The invention of Bitcoin and other cryptocurrencies marks an important step in the development of financial systems, but also a conceptual leap for money itself. Just like with credit cards or bank transfers, transactions are still a promise of payment and no one ever actually sees a physical coin. So what makes Bitcoin such a step forward for currency as a whole?
Historically, money was invented as a means of extending and standardising trade. Before coins were used, most societies relied on complex systems of gift economics, debt and barter. Within communities, the first two were more common. Gift economics is the act of giving goods in exchange for an unspecified future return; debt is the act of supplying needed goods in anticipation of getting them back later (usually with interest). Surprisingly, barter was less common than most people think and existed primarily between strangers and potential enemies.

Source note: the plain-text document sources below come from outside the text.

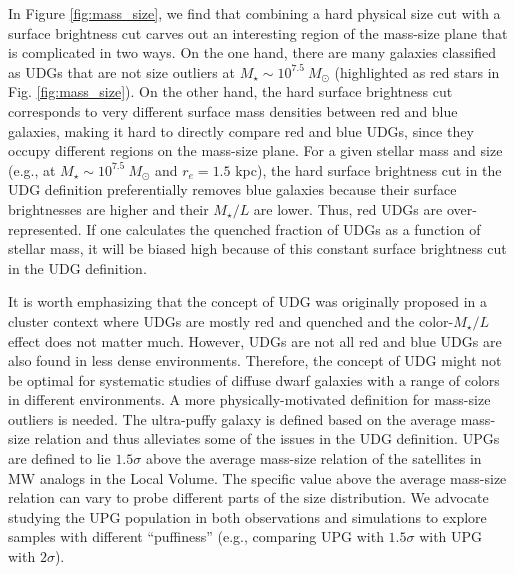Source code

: \documentclass[twocolumn,astrosymb,twocolappendix]{aastex631}
\begin{document}
\begin{CJK*}{UTF8}{gbsn}
In Figure \ref{fig:mass_size}, we find that combining a hard physical size cut with a surface brightness cut carves out an interesting region of the mass-size plane that is complicated in two ways. On the one hand, there are many galaxies classified as UDGs that are not size outliers at $M_\star \sim 10^{7.5}\ M_\odot$ (highlighted as red stars in Fig. \ref{fig:mass_size}). On the other hand, the hard surface brightness cut corresponds to very different surface mass densities between red and blue galaxies, making it hard to directly compare red and blue UDGs, since they occupy different regions on the mass-size plane. For a given stellar mass and size (e.g., at $M_\star \sim 10^{7.5}\ M_\odot$ and $r_e = 1.5$ kpc), the hard surface brightness cut in the UDG definition preferentially removes blue galaxies because their surface brightnesses are higher and their $M_\star/L$ are lower. Thus, red UDGs are over-represented. If one calculates the quenched fraction of UDGs as a function of stellar mass, it will be biased high because of this constant surface brightness cut in the UDG definition.

It is worth emphasizing that the concept of UDG was originally proposed in a cluster context where UDGs are mostly red and quenched \citep[e.g.,][]{vanDokkum2015} and the color-$M_\star/L$ effect does not matter much. However, UDGs are not all red and blue UDGs are also found in less dense environments. Therefore, the concept of UDG might not be optimal for systematic studies of diffuse dwarf galaxies with a range of colors in different environments. A more physically-motivated definition for mass-size outliers is needed. The ultra-puffy galaxy is defined based on the average mass-size relation and thus alleviates some of the issues in the UDG definition. UPGs are defined to lie $1.5\sigma$ above the average mass-size relation of the satellites in MW analogs in the Local Volume. The specific value above the average mass-size relation can vary to probe different parts of the size distribution. We advocate studying the UPG population in both observations and simulations to explore samples with different ``puffiness'' (e.g., comparing UPG with $1.5\sigma$ with UPG with $2\sigma$). 



\end{CJK*}
\end{document}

These exchange systems relied heavily on social factors and were slowly replaced by coins that were made of valuable materials and which represented standard amounts of a given commodity. Many modern currencies still have the same words for monetary units as were originally used – shekels and pounds were both weights before becoming monetary units, for example.

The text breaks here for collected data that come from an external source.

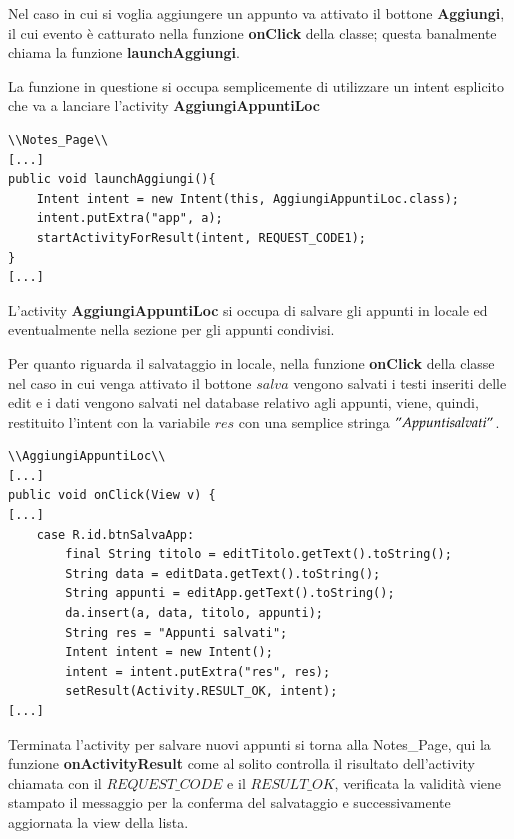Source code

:\documentclass[a4paper, 50pt, twoside]{article}
\begin{document}
Nel caso in cui si voglia aggiungere un appunto va attivato il bottone \textbf{Aggiungi}, il cui evento è catturato nella funzione \textbf{onClick} della classe; questa banalmente chiama la funzione \textbf{launchAggiungi}.

La funzione in questione si occupa semplicemente di utilizzare un intent esplicito che va a lanciare l'activity \textbf{AggiungiAppuntiLoc}

\begin{lstlisting}
\\Notes_Page\\
[...]
public void launchAggiungi(){
	Intent intent = new Intent(this, AggiungiAppuntiLoc.class);
	intent.putExtra("app", a);
	startActivityForResult(intent, REQUEST_CODE1);
}
[...]
\end{lstlisting}

L'activity \textbf{AggiungiAppuntiLoc} si occupa di salvare gli appunti in locale ed eventualmente nella sezione per gli appunti condivisi.

Per quanto riguarda il salvataggio in locale, nella funzione \textbf{onClick} della classe nel caso in cui venga attivato il bottone $salva$ vengono salvati i testi inseriti delle edit e i dati vengono salvati nel database relativo agli appunti, viene, quindi, restituito l'intent con la variabile $res$ con una semplice stringa $"Appunti salvati"$.

\begin{lstlisting}
\\AggiungiAppuntiLoc\\
[...]
public void onClick(View v) {
[...]
	case R.id.btnSalvaApp:
		final String titolo = editTitolo.getText().toString();
		String data = editData.getText().toString();
		String appunti = editApp.getText().toString();
		da.insert(a, data, titolo, appunti);
		String res = "Appunti salvati";
		Intent intent = new Intent();
		intent = intent.putExtra("res", res);
		setResult(Activity.RESULT_OK, intent);
[...]
\end{lstlisting}

Terminata l'activity per salvare nuovi appunti si torna alla Notes\_Page, qui la funzione \textbf{onActivityResult} come al solito controlla il risultato dell'activity chiamata con il $REQUEST\_CODE$ e il $RESULT\_OK$, verificata la validità viene stampato il messaggio per la conferma del salvataggio e successivamente aggiornata la view della lista.
\end{document}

As coins became more prevalent and banks appeared, paper money came into existence. This marked the next step in the development of currency, as money moved from using physical units to symbolic units: bank notes represented a promise of payment rather than an actual pile of coins. The paper itself had little intrinsic value, but the bank’s promise to supply a certain amount of coinage in exchange for the signed note represented financial worth. British bank notes still have the words “I promise to pay the bearer on demand the sum of” printed at the top, before the note value.

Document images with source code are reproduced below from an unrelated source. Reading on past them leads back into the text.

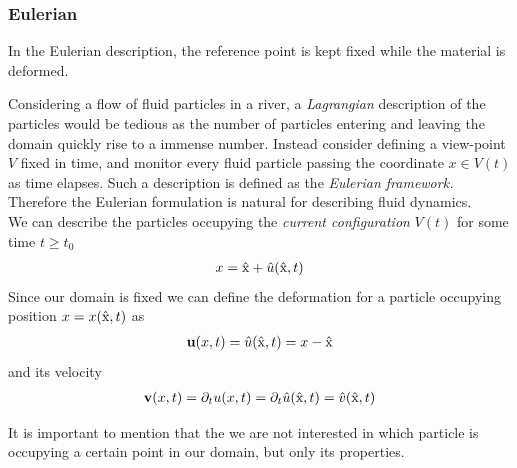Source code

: \subsubsection*{Eulerian}
 In the Eulerian description, the reference point is kept fixed while the material is deformed.





Considering a flow of fluid particles in a river, a \textit{Lagrangian} description of the particles would be tedious as the number of particles entering and leaving the domain quickly rise to a immense number. 
Instead consider defining a view-point $V$ fixed in time, and monitor every fluid particle passing the coordinate $x \in V(t)$ as time elapses. Such a description is defined as the \textit{Eulerian framework.} 
Therefore the Eulerian formulation is natural for describing fluid dynamics. \\
We can describe the particles occupying the \textit{current configuration} $V(t)$ for some time $t \geq t_0$ 
\begin{align*}
x = \text{\^{x}} + \hat{u}(\text{\^{x}}, t)	
\end{align*}
Since our domain is fixed we can define the deformation for a particle 
occupying position $x = x(\text{\^{x}},t)$ as
\begin{align*}
\textbf{u}(x, t) = \hat{u}(\text{\^{x}}, t) = x - \text{\^{x}}	\\
\end{align*}
and its velocity
\begin{align*}
\textbf{v}(x,t) = \partial_t u(x,t) = \partial_t \hat{u}(\text{\^{x}},t) = \hat{v}(\text{\^{x}},t)
\end{align*}

It is important to mention that the we are not interested in which particle is occupying a certain point in our domain, but only its properties.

Money didn’t change for a long time after bank notes were commonly accepted. Over a thousand years passed before the next big conceptual advancement was made: the introduction of charge cards, credit cards and debit cards in the twentieth century.
“Plastic money” takes the next step along the path of symbolic currency because there is no longer any physical exchange of money. The buyer hands a piece of stamped plastic to the seller, who accepts it as a promise of payment. The buyer then gets the card back. There is no physical exchange of money: everything takes place electronically, behind the scenes, as funds are transferred from one bank account to another.
Bitcoin transactions work in the same way as card payments. So why are cryptocurrencies so important in the development of money? There are three main reasons: they are not based on any commodity, they are not controlled by any government and they do not use banks.
Bitcoins and other cryptocurrencies are traded and exchanged all over the world without having any fundamental, real-world value. They are only worth something because the community says they are, not because there’s a certain amount of gold stored somewhere to back the currency.
The online community also manages, controls and uses cryptocurrencies without any external intervention. No one sets interest rates or inflation rates. No one decides to print more money, to devalue the currency or to manipulate national debt to influence its worth. The entire system is self-contained and self-sustaining, outside of the influence of “the powers that be”.
Cryptocurrencies are stored in each individual’s electronic “wallet”. There are no banks to hold coins. Bitcoin users actually own and hold their own money, just like cash, but can use it anywhere in the world, just like “normal” electronic funds.
For the first time in history, the entire population of the planet has a worldwide currency available to them that they can hold for themselves, without being forced to rely on bankers, governments or anyone else. This is a massive conceptual leap. Money has finally matured.